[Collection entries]
==============================

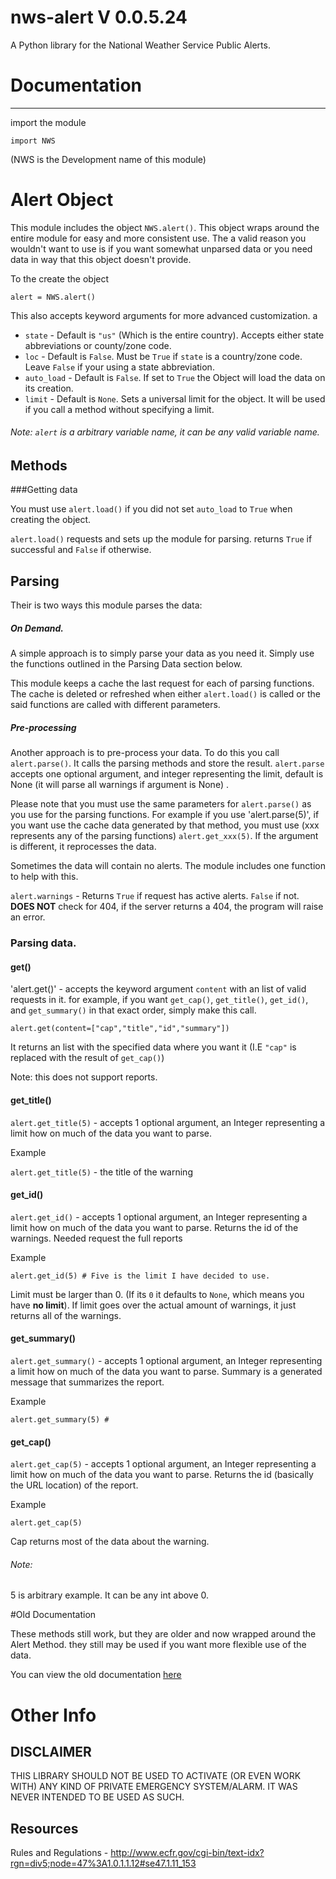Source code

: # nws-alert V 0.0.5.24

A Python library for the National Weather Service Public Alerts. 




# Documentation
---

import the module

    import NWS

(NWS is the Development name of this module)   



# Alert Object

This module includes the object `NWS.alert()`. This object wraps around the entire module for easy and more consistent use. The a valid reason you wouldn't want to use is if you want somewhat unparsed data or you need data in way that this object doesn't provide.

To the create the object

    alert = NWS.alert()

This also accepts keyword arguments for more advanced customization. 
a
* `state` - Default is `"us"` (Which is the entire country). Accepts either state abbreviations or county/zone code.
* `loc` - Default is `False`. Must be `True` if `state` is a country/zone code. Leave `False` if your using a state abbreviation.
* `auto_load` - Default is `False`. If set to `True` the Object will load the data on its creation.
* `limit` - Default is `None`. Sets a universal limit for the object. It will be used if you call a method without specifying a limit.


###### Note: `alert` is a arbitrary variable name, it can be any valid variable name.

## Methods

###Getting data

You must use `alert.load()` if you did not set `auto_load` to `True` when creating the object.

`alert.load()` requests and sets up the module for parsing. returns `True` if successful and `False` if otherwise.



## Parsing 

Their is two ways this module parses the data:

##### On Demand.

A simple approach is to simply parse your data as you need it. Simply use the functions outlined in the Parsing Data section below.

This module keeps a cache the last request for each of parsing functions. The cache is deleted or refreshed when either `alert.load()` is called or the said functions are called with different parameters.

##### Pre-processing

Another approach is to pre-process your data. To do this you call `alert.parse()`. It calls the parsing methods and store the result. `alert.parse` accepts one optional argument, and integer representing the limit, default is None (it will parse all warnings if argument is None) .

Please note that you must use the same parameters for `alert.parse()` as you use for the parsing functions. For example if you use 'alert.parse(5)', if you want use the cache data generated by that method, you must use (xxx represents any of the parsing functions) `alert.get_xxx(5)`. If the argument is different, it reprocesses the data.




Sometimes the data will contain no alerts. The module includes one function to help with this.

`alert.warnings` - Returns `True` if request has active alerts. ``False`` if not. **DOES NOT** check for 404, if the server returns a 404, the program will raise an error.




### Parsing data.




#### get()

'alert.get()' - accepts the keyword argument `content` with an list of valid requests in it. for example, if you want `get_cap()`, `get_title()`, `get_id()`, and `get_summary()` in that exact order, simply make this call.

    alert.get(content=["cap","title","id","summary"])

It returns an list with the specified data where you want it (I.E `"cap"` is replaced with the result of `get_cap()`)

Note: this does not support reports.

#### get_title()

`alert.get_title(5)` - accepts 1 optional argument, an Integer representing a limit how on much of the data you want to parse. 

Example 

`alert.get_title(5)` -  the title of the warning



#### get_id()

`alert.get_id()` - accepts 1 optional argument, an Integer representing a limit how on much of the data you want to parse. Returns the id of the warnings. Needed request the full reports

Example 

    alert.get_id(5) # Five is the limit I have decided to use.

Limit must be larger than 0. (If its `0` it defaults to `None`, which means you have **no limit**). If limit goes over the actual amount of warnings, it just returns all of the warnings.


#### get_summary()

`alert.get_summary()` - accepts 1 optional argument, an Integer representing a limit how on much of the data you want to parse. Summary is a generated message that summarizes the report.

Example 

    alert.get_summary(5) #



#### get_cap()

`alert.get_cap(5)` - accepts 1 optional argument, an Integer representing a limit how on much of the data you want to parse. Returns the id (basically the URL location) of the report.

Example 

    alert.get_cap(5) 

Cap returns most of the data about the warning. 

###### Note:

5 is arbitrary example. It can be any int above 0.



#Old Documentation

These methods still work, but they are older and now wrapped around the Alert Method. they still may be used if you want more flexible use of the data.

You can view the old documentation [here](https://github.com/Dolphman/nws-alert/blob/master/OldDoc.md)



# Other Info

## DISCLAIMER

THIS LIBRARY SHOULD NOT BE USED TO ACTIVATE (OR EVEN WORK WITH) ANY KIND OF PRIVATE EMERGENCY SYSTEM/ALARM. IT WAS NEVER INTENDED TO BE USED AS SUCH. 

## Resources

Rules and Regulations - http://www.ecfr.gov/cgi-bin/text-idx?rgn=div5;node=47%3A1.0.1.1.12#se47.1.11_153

==============================

▶ _Exercise requirements_
The task calls for repeating each line above exactly while excluding the pictures.

▶ _Task solution_
Source code

: # nws-alert V 0.0.5.24

A Python library for the National Weather Service Public Alerts. 




# Documentation
---

import the module

    import NWS

(NWS is the Development name of this module)   



# Alert Object

This module includes the object `NWS.alert()`. This object wraps around the entire module for easy and more consistent use. The a valid reason you wouldn't want to use is if you want somewhat unparsed data or you need data in way that this object doesn't provide.

To the create the object

    alert = NWS.alert()

This also accepts keyword arguments for more advanced customization. 
a
* `state` - Default is `"us"` (Which is the entire country). Accepts either state abbreviations or county/zone code.
* `loc` - Default is `False`. Must be `True` if `state` is a country/zone code. Leave `False` if your using a state abbreviation.
* `auto_load` - Default is `False`. If set to `True` the Object will load the data on its creation.
* `limit` - Default is `None`. Sets a universal limit for the object. It will be used if you call a method without specifying a limit.


###### Note: `alert` is a arbitrary variable name, it can be any valid variable name.

## Methods

###Getting data

You must use `alert.load()` if you did not set `auto_load` to `True` when creating the object.

`alert.load()` requests and sets up the module for parsing. returns `True` if successful and `False` if otherwise.



## Parsing 

Their is two ways this module parses the data:

##### On Demand.

A simple approach is to simply parse your data as you need it. Simply use the functions outlined in the Parsing Data section below.

This module keeps a cache the last request for each of parsing functions. The cache is deleted or refreshed when either `alert.load()` is called or the said functions are called with different parameters.

##### Pre-processing

Another approach is to pre-process your data. To do this you call `alert.parse()`. It calls the parsing methods and store the result. `alert.parse` accepts one optional argument, and integer representing the limit, default is None (it will parse all warnings if argument is None) .

Please note that you must use the same parameters for `alert.parse()` as you use for the parsing functions. For example if you use 'alert.parse(5)', if you want use the cache data generated by that method, you must use (xxx represents any of the parsing functions) `alert.get_xxx(5)`. If the argument is different, it reprocesses the data.




Sometimes the data will contain no alerts. The module includes one function to help with this.

`alert.warnings` - Returns `True` if request has active alerts. ``False`` if not. **DOES NOT** check for 404, if the server returns a 404, the program will raise an error.




### Parsing data.




#### get()

'alert.get()' - accepts the keyword argument `content` with an list of valid requests in it. for example, if you want `get_cap()`, `get_title()`, `get_id()`, and `get_summary()` in that exact order, simply make this call.

    alert.get(content=["cap","title","id","summary"])

It returns an list with the specified data where you want it (I.E `"cap"` is replaced with the result of `get_cap()`)

Note: this does not support reports.

#### get_title()

`alert.get_title(5)` - accepts 1 optional argument, an Integer representing a limit how on much of the data you want to parse. 

Example 

`alert.get_title(5)` -  the title of the warning



#### get_id()

`alert.get_id()` - accepts 1 optional argument, an Integer representing a limit how on much of the data you want to parse. Returns the id of the warnings. Needed request the full reports

Example 

    alert.get_id(5) # Five is the limit I have decided to use.

Limit must be larger than 0. (If its `0` it defaults to `None`, which means you have **no limit**). If limit goes over the actual amount of warnings, it just returns all of the warnings.


#### get_summary()

`alert.get_summary()` - accepts 1 optional argument, an Integer representing a limit how on much of the data you want to parse. Summary is a generated message that summarizes the report.

Example 

    alert.get_summary(5) #



#### get_cap()

`alert.get_cap(5)` - accepts 1 optional argument, an Integer representing a limit how on much of the data you want to parse. Returns the id (basically the URL location) of the report.

Example 

    alert.get_cap(5) 

Cap returns most of the data about the warning. 

###### Note:

5 is arbitrary example. It can be any int above 0.



#Old Documentation

These methods still work, but they are older and now wrapped around the Alert Method. they still may be used if you want more flexible use of the data.

You can view the old documentation [here](https://github.com/Dolphman/nws-alert/blob/master/OldDoc.md)



# Other Info

## DISCLAIMER

THIS LIBRARY SHOULD NOT BE USED TO ACTIVATE (OR EVEN WORK WITH) ANY KIND OF PRIVATE EMERGENCY SYSTEM/ALARM. IT WAS NEVER INTENDED TO BE USED AS SUCH. 

## Resources

Rules and Regulations - http://www.ecfr.gov/cgi-bin/text-idx?rgn=div5;node=47%3A1.0.1.1.12#se47.1.11_153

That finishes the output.